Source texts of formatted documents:
* * * *

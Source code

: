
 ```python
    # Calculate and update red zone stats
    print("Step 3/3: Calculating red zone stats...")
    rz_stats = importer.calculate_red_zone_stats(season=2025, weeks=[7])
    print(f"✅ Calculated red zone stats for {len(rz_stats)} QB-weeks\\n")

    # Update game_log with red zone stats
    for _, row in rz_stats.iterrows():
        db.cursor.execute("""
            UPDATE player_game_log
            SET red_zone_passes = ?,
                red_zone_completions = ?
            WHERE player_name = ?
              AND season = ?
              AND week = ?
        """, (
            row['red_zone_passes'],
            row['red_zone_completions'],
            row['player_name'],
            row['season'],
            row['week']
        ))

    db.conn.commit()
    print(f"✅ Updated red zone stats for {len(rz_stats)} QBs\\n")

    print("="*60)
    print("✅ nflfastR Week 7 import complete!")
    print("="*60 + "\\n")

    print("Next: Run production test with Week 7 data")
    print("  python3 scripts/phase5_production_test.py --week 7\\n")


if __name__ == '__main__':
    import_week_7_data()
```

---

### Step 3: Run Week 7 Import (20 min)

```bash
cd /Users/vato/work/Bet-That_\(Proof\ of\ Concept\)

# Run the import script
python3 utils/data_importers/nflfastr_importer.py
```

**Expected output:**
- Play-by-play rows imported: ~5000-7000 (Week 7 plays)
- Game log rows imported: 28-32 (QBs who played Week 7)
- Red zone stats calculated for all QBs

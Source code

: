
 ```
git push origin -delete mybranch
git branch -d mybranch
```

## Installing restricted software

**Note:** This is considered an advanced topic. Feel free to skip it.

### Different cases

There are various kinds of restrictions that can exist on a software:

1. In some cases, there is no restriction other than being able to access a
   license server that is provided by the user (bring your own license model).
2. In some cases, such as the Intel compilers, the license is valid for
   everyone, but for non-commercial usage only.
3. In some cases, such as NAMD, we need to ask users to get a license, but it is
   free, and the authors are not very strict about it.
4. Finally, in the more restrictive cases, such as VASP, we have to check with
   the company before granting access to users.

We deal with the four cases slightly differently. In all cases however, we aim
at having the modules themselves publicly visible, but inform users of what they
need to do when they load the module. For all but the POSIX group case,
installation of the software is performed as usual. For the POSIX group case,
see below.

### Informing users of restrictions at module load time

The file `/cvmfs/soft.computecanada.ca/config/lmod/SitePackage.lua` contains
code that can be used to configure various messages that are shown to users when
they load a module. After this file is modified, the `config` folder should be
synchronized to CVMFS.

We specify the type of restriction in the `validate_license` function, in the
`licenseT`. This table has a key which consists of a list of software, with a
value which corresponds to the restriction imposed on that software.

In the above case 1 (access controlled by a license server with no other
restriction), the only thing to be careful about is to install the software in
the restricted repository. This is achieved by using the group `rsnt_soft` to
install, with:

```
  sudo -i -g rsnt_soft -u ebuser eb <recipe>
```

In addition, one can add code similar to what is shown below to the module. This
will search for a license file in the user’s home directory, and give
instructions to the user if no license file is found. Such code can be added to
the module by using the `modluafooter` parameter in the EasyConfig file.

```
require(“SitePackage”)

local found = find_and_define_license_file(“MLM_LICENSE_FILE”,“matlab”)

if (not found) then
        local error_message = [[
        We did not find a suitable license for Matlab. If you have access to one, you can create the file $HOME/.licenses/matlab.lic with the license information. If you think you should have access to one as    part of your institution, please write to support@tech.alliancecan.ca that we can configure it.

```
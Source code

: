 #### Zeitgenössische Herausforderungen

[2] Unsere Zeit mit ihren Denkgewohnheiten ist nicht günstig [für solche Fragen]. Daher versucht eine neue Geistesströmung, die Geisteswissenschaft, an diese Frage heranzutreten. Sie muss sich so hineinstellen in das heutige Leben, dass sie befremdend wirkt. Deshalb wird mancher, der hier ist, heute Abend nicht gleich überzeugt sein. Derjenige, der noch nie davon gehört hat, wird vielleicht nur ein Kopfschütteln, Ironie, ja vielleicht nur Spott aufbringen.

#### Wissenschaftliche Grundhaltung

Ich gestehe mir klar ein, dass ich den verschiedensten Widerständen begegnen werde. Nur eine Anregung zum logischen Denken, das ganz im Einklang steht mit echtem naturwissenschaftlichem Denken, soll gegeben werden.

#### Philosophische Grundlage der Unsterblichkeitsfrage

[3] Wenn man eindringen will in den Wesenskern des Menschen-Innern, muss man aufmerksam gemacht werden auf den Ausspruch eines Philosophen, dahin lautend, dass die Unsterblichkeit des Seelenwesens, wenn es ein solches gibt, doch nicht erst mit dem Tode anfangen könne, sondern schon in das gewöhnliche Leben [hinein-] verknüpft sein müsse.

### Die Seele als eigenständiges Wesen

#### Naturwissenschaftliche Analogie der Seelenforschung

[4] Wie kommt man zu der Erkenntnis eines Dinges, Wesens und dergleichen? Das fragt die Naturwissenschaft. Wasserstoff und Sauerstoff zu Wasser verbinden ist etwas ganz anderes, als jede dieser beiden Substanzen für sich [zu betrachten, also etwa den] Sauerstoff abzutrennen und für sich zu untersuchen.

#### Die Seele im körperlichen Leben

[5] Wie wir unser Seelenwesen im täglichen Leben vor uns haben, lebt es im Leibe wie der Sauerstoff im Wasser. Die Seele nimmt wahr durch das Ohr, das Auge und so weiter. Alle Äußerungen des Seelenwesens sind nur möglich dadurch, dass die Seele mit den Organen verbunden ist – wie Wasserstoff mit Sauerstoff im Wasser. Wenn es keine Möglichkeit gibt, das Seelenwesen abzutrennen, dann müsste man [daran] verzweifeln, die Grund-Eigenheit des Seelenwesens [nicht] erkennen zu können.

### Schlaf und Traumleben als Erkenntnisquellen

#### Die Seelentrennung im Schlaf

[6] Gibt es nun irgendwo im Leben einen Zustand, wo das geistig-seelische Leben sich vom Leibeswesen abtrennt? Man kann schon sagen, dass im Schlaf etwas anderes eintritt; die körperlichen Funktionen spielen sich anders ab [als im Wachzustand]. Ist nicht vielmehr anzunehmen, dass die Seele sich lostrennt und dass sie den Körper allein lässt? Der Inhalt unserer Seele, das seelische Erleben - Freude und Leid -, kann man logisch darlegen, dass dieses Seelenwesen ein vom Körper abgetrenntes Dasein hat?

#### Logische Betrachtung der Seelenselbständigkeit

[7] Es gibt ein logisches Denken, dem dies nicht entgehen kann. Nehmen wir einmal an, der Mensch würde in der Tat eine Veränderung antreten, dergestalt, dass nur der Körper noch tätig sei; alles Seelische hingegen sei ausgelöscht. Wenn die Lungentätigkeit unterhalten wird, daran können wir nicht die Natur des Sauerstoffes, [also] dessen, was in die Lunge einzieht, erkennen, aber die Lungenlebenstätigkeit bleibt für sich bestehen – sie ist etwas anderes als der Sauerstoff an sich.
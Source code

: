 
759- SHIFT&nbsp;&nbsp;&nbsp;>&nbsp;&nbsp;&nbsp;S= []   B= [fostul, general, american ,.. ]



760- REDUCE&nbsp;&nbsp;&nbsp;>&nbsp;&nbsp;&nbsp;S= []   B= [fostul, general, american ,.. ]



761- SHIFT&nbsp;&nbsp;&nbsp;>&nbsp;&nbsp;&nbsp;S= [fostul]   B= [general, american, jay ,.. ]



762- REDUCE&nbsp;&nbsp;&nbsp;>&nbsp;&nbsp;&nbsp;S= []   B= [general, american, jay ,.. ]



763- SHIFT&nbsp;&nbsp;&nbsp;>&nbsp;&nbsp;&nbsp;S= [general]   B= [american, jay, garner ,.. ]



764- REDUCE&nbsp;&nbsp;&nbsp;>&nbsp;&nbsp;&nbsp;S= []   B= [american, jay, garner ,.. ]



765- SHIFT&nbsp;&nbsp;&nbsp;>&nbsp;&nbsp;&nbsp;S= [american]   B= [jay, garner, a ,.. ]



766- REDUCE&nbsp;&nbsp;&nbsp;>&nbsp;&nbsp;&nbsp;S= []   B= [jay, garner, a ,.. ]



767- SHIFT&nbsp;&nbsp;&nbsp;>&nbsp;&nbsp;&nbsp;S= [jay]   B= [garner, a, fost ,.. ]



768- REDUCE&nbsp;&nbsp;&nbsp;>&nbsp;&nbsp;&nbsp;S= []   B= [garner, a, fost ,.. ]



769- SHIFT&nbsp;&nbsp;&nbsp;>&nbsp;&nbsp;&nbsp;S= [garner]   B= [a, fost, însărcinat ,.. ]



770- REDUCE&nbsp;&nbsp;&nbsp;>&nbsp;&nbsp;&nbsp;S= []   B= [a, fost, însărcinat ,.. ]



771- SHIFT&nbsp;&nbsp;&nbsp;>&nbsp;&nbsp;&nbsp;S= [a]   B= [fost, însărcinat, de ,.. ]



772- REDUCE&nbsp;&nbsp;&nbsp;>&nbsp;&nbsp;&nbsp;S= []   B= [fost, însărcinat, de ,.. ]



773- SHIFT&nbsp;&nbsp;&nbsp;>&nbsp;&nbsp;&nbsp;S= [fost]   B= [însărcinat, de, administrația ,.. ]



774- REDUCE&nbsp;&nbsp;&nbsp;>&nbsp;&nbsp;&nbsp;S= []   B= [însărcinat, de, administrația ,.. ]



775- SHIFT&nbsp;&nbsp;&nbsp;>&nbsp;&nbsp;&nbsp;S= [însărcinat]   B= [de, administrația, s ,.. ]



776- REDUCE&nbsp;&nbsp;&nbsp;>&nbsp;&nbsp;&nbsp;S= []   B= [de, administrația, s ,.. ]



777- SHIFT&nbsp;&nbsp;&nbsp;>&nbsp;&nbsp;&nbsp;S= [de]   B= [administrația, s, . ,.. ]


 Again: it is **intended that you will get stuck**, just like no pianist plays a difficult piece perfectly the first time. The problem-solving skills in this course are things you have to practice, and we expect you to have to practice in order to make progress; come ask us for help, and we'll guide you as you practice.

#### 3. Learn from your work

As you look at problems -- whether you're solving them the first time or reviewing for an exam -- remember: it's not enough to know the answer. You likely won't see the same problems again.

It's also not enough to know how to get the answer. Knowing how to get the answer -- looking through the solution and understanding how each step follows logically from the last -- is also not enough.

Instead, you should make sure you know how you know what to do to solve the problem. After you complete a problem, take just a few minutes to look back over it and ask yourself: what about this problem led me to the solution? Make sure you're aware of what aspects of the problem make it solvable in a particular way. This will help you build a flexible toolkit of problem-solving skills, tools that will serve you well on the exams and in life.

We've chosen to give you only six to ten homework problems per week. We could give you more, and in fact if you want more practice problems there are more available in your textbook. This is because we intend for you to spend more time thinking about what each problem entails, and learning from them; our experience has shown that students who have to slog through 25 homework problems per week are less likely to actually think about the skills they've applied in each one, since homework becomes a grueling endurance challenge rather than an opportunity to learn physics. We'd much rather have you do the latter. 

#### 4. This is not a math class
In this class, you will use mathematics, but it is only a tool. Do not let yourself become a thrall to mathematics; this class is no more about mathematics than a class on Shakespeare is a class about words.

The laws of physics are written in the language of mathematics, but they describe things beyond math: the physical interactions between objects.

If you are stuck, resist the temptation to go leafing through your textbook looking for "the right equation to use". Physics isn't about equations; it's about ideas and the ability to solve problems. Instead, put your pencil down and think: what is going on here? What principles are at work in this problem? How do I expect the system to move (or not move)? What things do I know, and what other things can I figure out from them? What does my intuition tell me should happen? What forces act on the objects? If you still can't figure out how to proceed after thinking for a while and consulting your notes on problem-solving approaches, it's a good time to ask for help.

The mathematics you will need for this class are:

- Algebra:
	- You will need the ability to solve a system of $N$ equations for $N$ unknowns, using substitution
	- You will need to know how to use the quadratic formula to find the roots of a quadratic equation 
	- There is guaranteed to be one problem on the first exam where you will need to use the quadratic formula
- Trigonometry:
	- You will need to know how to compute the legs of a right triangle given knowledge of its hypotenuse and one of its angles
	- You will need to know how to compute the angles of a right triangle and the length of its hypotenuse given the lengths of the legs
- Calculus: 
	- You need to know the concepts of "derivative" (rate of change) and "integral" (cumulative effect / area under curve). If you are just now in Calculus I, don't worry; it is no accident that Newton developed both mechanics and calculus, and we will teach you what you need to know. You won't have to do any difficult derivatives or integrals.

* * * *

**EXERCISE BRIEF:**
Using the data above, transcribe the lines that run from the line with "[3] Wenn man" to the line with "### Die Seele als eigenständiges Wesen", both ends kept, and output nothing else.

**RESPONSE TO THE EXERCISE:**
[3] Wenn man eindringen will in den Wesenskern des Menschen-Innern, muss man aufmerksam gemacht werden auf den Ausspruch eines Philosophen, dahin lautend, dass die Unsterblichkeit des Seelenwesens, wenn es ein solches gibt, doch nicht erst mit dem Tode anfangen könne, sondern schon in das gewöhnliche Leben [hinein-] verknüpft sein müsse.

### Die Seele als eigenständiges Wesen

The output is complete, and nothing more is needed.